One is tempted to ask what latin words were lost as a result of the fall of the Western Roman Empire. Old Pavic was the common language of the EWF and so virtually most of its vocab would be used in daily life. Language loss of the type you describe simply does not occur in the RW.

>> Yet suggesting that we create a _new_ language to distinguish the
>> language written in the days of the EWF from that of modern Pavic
>> natives today seems to me to be rules overkill on par with Monster
>> Colloseium's Chariot Construction Rules.

>I believe that Pavic already exists in the published material, especially
>the NPC character sheets, the distinction isn't created by me.

Depends on what the NPC's are. If they are sartarite immigrants that settled with Dorasar then Pavic is Sartarite with an accent.
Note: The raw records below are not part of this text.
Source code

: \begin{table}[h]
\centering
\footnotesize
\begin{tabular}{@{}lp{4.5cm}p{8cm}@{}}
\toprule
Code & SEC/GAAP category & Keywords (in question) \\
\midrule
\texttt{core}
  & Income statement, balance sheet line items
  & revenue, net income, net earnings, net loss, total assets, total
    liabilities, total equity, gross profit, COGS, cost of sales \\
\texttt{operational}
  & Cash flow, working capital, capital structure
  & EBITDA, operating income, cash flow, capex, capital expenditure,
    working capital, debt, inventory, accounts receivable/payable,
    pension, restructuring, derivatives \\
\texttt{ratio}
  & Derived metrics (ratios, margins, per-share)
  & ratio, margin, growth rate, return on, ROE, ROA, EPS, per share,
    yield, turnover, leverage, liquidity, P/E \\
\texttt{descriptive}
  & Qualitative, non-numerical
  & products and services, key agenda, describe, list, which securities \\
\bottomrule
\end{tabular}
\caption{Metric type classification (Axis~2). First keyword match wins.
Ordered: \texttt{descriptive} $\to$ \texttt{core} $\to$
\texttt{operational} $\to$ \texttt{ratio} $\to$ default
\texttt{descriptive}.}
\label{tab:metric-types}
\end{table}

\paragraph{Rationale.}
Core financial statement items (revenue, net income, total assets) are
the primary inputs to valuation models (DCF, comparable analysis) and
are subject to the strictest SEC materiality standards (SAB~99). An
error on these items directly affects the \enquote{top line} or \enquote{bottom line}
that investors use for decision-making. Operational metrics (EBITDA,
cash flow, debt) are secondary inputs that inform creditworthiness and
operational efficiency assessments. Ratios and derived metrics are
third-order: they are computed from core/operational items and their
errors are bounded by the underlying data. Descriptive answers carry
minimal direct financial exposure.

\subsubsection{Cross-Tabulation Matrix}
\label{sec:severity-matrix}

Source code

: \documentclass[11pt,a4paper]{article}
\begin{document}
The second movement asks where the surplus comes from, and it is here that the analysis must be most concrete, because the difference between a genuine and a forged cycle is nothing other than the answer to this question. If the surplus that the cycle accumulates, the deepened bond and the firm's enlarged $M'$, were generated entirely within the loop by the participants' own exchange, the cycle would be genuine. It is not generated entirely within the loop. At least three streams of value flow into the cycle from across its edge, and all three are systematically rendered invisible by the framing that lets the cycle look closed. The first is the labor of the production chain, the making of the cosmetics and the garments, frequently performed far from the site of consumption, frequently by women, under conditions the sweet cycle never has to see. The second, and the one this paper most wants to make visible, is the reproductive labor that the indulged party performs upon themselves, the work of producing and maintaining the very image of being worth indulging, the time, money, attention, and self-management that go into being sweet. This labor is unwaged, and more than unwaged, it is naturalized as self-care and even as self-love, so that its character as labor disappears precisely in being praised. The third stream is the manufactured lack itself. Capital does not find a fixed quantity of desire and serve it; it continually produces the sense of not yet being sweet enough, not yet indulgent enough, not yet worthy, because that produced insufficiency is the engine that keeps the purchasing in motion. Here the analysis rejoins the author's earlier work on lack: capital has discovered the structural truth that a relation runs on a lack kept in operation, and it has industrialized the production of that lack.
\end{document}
If they are Pavic Natives then it is just shorthand for Old Pavic. Hence there is nothing that requires us to create a new language to represent Old-Pavic-in-EWF-days.

>By the way, one of my friends runs the chariot rules. Just because they
>are worthless to you doesn't make them invalid, only for your campaign.

I'm so happy for your friend that he is able to find untrammelled joy in totalling up the weight of the gaff poles, scythes, wheels etc to determine the effect that the chariot has upon a horse's fatigue. I still maintain the Chariot construction rules are overkill as any time spent in building chariots could be productively spent elsewhere in increasing the player's sense of *fun*.

>> Nobody today speaks EWF-era Old Pavic nor are there any circumstances
>> in which one concievably encounters a living speaker of EWF Old Pavic.

>You were the one who gave us that wonderful reference to Old Pavic being
>spoken in worship services in Adari and Pavis, so you are contradicting
>yourself.

Is this the wonderful reference you're thinking of?

:RQ2 (p103) calls it "nearly dead" but spoken by the native humans of 
:Pavis.  It is also spoken in the religious ceremonies of Adari, but
:not spoken by the populace there.

I fail to see how I am contradicting myself given that _it_ _said_ that Old Pavic is spoken by the native humans of Pavis.

>There are scholars today who can speak ancient Latin or Greek
>conversationally, the same would certainly apply to Old Pavic.

Have you heard them try to communicate with each other across language borders, like say an English Latin speaker and a German Latin Speaker? Is the "C" is Caesar hard or soft? Even in Henry VII's time, when Catherine of Aragorn landed in England to become the Princess of Wales, the only common language she had with the court was Latin at first and despite this only the English Bishops could understand what she was saying.